Nato ad Angri il 27 febbraio del 1973, ottavo figlio di una famiglia numerosa, Mario Longobardi si laurea in Lettere Moderne all'Università degli Studi di Salerno e, successivamente, trasferitosi a Trieste, inizia ad insegnare Lettere a Gorizia. Amante della lettura degli autori dei secoli a cavallo dell'anno zero, come Aristofane e Socrate, sviluppa una passione innata per il teatro e la scrittura, tanto da diventare comico, cabarettista e autore di saggi, testi teatrali e canzoni (la sua prima all'età di 11 anni).
148 pagine, una realtà parallela suggestiva e paurosa allo stesso tempo, dove l'illogicità, le esagerazioni e le contraddizioni regnano sovrane. Tre storie diverse, legate dalla rottura tra significante e significato, tra ciò che viene detto e ciò che viene fatto, per esprimere il disagio sociale che ci contorna e la voce interna dell'autore, che vuole rappresentare una società che consuma se stessa e si consuma, che potrebbe raccontare molto ma non racconta, perdendosi i contenuti all'interno del mezzo di comunicazione. È quello che accade ai personaggi, in cui il conflitto nasce dall'interno per arrivare a scoppiare nelle relazioni con gli altri.
In "La vera storia di Giocondo", il militare Giocondo si mette in discussione decidendo di svelare a tutti un segreto di Stato, ma i suoi colleghi e i suoi amici cercano di dissuaderlo dal farlo, finché lui non finisce per essere identificato come un oratore di piazza, un simil profeta dei tempi moderni, che si muove tra quelli che definisce "morti viventi".
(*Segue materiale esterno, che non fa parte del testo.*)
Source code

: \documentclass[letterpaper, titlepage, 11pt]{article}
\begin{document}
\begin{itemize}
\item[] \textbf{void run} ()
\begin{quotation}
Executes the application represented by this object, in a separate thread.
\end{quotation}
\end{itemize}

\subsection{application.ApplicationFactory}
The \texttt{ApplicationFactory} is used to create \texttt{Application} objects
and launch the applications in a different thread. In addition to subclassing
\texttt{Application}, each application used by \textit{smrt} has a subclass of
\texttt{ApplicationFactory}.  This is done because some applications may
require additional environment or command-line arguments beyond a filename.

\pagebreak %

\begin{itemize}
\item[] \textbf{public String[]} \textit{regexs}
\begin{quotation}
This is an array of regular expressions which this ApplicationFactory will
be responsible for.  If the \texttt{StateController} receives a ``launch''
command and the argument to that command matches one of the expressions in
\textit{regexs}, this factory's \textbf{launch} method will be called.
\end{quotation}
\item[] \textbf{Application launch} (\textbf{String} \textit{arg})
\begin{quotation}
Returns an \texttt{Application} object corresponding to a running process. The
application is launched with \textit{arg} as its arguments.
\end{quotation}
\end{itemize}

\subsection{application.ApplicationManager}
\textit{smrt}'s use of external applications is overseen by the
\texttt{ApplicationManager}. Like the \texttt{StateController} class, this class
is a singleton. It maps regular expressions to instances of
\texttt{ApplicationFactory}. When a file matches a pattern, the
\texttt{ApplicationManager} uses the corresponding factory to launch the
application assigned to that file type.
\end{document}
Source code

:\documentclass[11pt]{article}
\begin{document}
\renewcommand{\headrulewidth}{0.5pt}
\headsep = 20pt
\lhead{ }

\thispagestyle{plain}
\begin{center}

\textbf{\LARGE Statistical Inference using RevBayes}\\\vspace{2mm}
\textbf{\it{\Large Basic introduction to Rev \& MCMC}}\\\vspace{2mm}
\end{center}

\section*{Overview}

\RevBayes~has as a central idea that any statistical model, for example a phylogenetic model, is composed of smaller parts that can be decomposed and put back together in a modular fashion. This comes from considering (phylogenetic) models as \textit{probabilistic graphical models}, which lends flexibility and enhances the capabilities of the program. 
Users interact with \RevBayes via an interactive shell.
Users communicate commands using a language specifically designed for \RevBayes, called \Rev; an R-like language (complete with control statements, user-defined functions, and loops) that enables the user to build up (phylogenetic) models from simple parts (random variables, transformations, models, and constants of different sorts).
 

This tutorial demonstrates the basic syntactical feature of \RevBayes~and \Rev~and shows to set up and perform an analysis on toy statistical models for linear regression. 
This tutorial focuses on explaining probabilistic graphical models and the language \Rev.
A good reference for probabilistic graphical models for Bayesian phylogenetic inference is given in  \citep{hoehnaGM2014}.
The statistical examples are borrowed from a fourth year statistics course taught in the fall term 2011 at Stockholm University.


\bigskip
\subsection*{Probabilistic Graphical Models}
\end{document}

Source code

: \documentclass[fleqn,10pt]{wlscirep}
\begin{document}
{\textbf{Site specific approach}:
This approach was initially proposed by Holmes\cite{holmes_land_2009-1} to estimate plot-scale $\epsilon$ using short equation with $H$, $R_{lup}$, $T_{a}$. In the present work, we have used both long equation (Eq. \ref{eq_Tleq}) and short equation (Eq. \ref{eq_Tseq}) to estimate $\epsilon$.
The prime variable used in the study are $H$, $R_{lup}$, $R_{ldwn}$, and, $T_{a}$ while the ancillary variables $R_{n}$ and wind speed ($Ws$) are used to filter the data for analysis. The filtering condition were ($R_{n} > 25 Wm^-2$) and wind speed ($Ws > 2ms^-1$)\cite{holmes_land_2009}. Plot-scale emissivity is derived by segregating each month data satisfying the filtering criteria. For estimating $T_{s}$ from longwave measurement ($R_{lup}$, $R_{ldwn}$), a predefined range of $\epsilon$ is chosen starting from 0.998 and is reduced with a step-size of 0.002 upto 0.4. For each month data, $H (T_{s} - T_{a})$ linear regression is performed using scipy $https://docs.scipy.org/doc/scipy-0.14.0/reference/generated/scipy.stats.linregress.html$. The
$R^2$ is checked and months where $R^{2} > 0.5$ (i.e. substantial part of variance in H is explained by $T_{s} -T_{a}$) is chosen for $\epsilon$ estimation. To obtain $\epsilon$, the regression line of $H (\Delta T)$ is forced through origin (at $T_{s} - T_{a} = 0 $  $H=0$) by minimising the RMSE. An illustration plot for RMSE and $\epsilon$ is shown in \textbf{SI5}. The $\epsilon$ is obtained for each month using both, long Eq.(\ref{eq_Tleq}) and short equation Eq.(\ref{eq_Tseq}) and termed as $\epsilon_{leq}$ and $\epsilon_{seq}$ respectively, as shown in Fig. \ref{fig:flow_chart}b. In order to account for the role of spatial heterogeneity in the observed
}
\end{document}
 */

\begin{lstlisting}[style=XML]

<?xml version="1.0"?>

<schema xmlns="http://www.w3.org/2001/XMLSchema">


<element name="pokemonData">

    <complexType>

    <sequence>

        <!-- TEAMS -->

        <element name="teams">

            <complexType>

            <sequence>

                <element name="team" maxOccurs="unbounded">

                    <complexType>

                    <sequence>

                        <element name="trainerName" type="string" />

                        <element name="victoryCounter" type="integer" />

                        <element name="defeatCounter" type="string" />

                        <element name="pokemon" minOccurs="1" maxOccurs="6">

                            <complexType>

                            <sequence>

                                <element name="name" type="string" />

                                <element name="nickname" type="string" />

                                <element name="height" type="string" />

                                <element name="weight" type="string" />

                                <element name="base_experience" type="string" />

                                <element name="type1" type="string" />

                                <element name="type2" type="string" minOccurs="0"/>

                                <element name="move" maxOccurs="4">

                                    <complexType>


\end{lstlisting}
In "Fior di Rosa", due ragazzi mettono in scena il loro amore reale, non ben visto dalla società e soprattutto dalle reciproche famiglie, nella rappresentazione di "Romeo e Giulietta" di Shakespeare. In un susseguirsi di scene, recitazioni e incontri segreti, il loro sentimento uscirà allo scoperto, permettendo all'istinto di superare la ragione.